Bank of Canada warns of greater risks to stability


Tuesday, June 22nd, 2010

Europe’s debt feared as a drag on global growth

Paul Vieira
Sun

The risks to financial stability have shot upward in the past six months, the Bank of Canada said Monday, as mounting worries over Europe’s sovereign debt threaten to freeze funding markets, derail the global recovery and trigger a “disorderly” resolution of global trade imbalances.

In its semi-annual financial system review, the central bank’s governing council warned financial stability would be on shaky ground until policy-makers in key economies — like those in the Group of 20 — agree to banking reforms designed to curb risk taking, and outline credible plans to return to more sustainable debt levels.

“While many aspects of the Canadian macrofinancial environment have improved … the governing council considers that, overall, the near-term risks to the financial system have increased,” the bank said. “Despite forceful policy actions to stabilize the global system since 2007, several of the vulnerabilities that contributed to the crisis remain, and, in some cases, may have been exacerbated.”

The report provides further clues that might help explain the central bank’s cautiousness in terms of the future path for monetary policy.

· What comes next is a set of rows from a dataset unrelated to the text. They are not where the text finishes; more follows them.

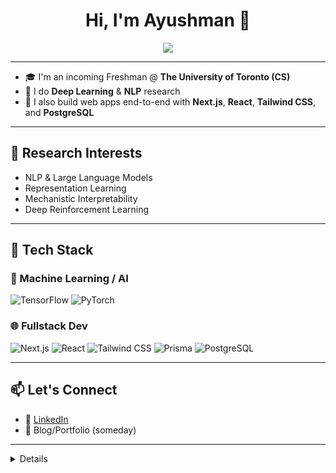 <h1 align="center">Hi, I'm Ayushman 👋</h1>

<p align="center">
  <img src="https://readme-typing-svg.herokuapp.com/?lines=Incoming+CS+@+UofT🍁;Deep+Learning+and+NLP+Researcher;Fullstack+Developer&center=true&width=500&height=45" />
</p>

---

- 🎓 I'm an incoming Freshman @ **The University of Toronto (CS)**
- 🤖 I do **Deep Learning** & **NLP** research 
- 🔧 I also build web apps end-to-end with **Next.js**, **React**, **Tailwind CSS**, and **PostgreSQL**

---

## 🧠 Research Interests

- NLP & Large Language Models 
- Representation Learning
- Mechanistic Interpretability 
- Deep Reinforcement Learning

---

## 🧰 Tech Stack

### 🧠 Machine Learning / AI

<p align="left">
  <img src="https://img.shields.io/badge/TensorFlow-FC7300?style=for-the-badge&logo=tensorflow&logoColor=white" alt="TensorFlow"/>
  <img src="https://img.shields.io/badge/PyTorch-EE4C2C?style=for-the-badge&logo=pytorch&logoColor=white" alt="PyTorch"/>
</p>

### 🌐 Fullstack Dev

<p align="left">
  <img src="https://img.shields.io/badge/Next.js-black?style=for-the-badge&logo=next.js&logoColor=white" alt="Next.js"/>
  <img src="https://img.shields.io/badge/React-20232A?style=for-the-badge&logo=react&logoColor=61DAFB" alt="React"/>
  <img src="https://img.shields.io/badge/Tailwind_CSS-38B2AC?style=for-the-badge&logo=tailwind-css&logoColor=white" alt="Tailwind CSS"/>
  <img src="https://img.shields.io/badge/Prisma-2D3748?style=for-the-badge&logo=prisma&logoColor=white" alt="Prisma"/>
  <img src="https://img.shields.io/badge/PostgreSQL-4169E1?style=for-the-badge&logo=postgresql&logoColor=white" alt="PostgreSQL"/>
</p>


---

## 📫 Let's Connect

- 🔗 [LinkedIn](https://www.linkedin.com/in/ayushmangupta371/)  
- 🧠 Blog/Portfolio (someday)

---

<details>
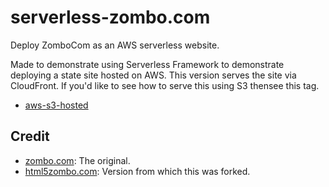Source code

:# serverless-zombo.com

Deploy ZomboCom as an AWS serverless website.

Made to demonstrate using Serverless Framework to demonstrate deploying a state site hosted on AWS.  This version serves the site via CloudFront.  If you'd like to see how to serve this using S3 thensee this tag.

* [aws-s3-hosted](https://github.com/ServerlessOpsIO/serverless-zombo.com/tree/aws-s3-hosted)

## Credit
* [zombo.com](http://zombo.com): The original.
* [html5zombo.com](http://www.html5zombo.com/): Version from which this was forked.

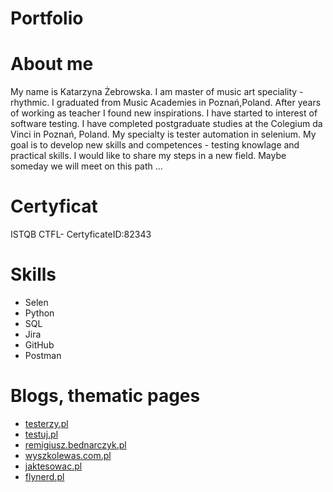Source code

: # Portfolio

# About me
My name is Katarzyna Żebrowska. I am master of music art speciality - rhythmic. I graduated from Music Academies in Poznań,Poland. After years of working as teacher I found new inspirations. I have started to interest of software testing. I have completed postgraduate studies at the Colegium da Vinci in Poznań, Poland. My specialty is tester automation in selenium. My goal is to develop new skills and competences - testing knowlage and practical skills. I would like to share my steps in a new field. Maybe someday we will meet on this path ...

# Certyficat
ISTQB CTFL- CertyficateID:82343

# Skills
* Selen
* Python
* SQL
* Jira
* GitHub
* Postman

# Blogs, thematic pages
* [testerzy.pl](https://testerzy.pl)
* [testuj.pl](https://testuj.pl)
* [remigiusz.bednarczyk.pl](https://remigiuszbednarczyk.pl)
* [wyszkolewas.com.pl](https://www.wyszkolewas.com.pl)
* [jaktesowac.pl](https://jaktestowac.pl)
* [flynerd.pl](https://www.flynerd.pl)
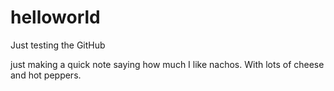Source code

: # helloworld
Just testing the GitHub

just making a quick note saying how much I like nachos. With lots of cheese and hot peppers.
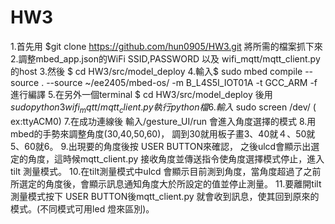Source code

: HW3
===
1.首先用 $git clone https://github.com/hun0905/HW3.git    將所需的檔案抓下來
2.調整mbed_app.json的WiFi SSID,PASSWORD 以及 wifi_mqtt/mqtt_client.py的host
3.然後 $ cd HW3/src/model_deploy
4.輸入$ sudo mbed compile --source . --source ~/ee2405/mbed-os/ -m B_L4S5I_IOT01A -t GCC_ARM -f 進行編譯
5.在另外一個terminal $ cd HW3/src/model_deploy  後用 $sudo python3 wifi_mqtt/mqtt_client.py 執行   python 檔
6.輸入$ sudo screen /dev/<devicename> (<devicename> ex:ttyACM0)
7.在成功連線後 輸入/gesture_UI/run 會進入角度選擇的模式
8.用mbed的手勢來調整角度(30,40,50,60)， 調到30就用板子畫3、40就４、50就5、60就6。
9.出現要的角度後按 USER BUTTON來確認， 之後ulcd會顯示出選定的角度，這時候mqtt_client.py 接收角度並傳送指令使角度選擇模式停止，進入tilt 測量模式。
10.在tilt測量模式中ulcd 會顯示目前測到角度，當角度超過了之前所選定的角度後，會顯示訊息通知角度大於所設定的值並停止測量。
11.要離開tilt測量模式按下  USER BUTTON後mqtt_client.py 就會收到訊息，使其回到原來的模式。(不同模式可用led 燈來區別)。
  
  
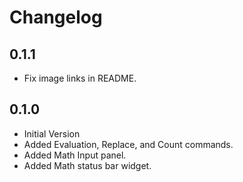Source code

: # Changelog

## 0.1.1

- Fix image links in README.

## 0.1.0

- Initial Version
- Added Evaluation, Replace, and Count commands.
- Added Math Input panel.
- Added Math status bar widget.
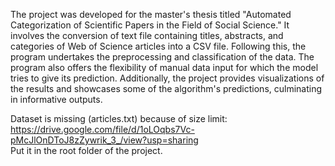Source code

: 
The project was developed for the master's thesis titled "Automated Categorization of Scientific Papers in the Field of Social Science." It involves the conversion of text file containing titles, abstracts, and categories of Web of Science articles into a CSV file. Following this, the program undertakes the preprocessing and classification of the data. The program also offers the flexibility of manual data input for which the model tries to give its prediction. Additionally, the project provides visualizations of the results and showcases some of the algorithm's predictions, culminating in informative outputs.

Dataset is missing (articles.txt) because of size limit: https://drive.google.com/file/d/1oLOqbs7Vc-pMcJlOnDToJ8zZywrik_3_/view?usp=sharing
<br>Put it in the root folder of the project.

While Canadian economic growth has to date exceeded expectations, Bank of Canada governor Mark Carney said last week in a speech that more rate hikes are no sure thing as aggressive budget-cutting in Europe and concern about bank exposure to sovereign debt could drag down global growth. The central bank suggested world leaders, who are set to meet at the G20 summit in Toronto this coming weekend, might want to focus on reducing the risks in the financial system.

“Safeguarding financial stability will require strong and appropriately targeted policy actions to reform global financial systems and to establish sustainable fiscal positions,” the central bank said in its review. “Until this is achieved, the financial system is likely to remain fragile.”

The bank’s risk assessment highlights how strong Canadian markets participants have held through the recession and into the early stages of the recovery, but warned domestic markets are not immune to developments across the Atlantic and elsewhere.

Over the past six months, the risks to funding and liquidity markets, global imbalances and the overall outlook have increased, the central bank said. The threat posed by household debt, which stands at record levels based on a debt-to-disposable income ratio, is unchanged from December.

The increase to the risks can be traced back to Europe, which emerged as a focal point after Greece asked for international aid to help refinance its debt. In an effort to calm market fears, European policy-makers designed a nearly $1-trillion US rescue package to help support the euro currency and backstop some of its more indebted members, such as Spain, Portugal, Italy and, of course, Greece.

“While these measures have been helpful in tempering the recent stress in financial markets, they fall short of providing a lasting solution to fiscal challenges,” the bank’s review said.

To date, the central bank said, Canadian bank funding has been largely unaffected by Europe-led pressures in short-term money markets. Yet the Bank of Canada said lending could be upended as Europe’s public finances “reawaken” tensions in some international bank funding markets.

The concern from the Bank of Canada’s view is that the “intensification” of sovereign risk could lead to tighter lending conditions, as banks hoard cash in a time of uncertainty, and governments go too far in trying to bring discipline to their balance sheets. Plus, record-low interest rates in developed economies are pushing capital toward emerging markets. The central bank said this “may be causing excessive credit growth and the creation of asset bubbles,” which heightens the risk that key developing economies, led by China, could cool down “abruptly.”

Also, pending banking reform would pose “some challenges” in the lead up to their implementation.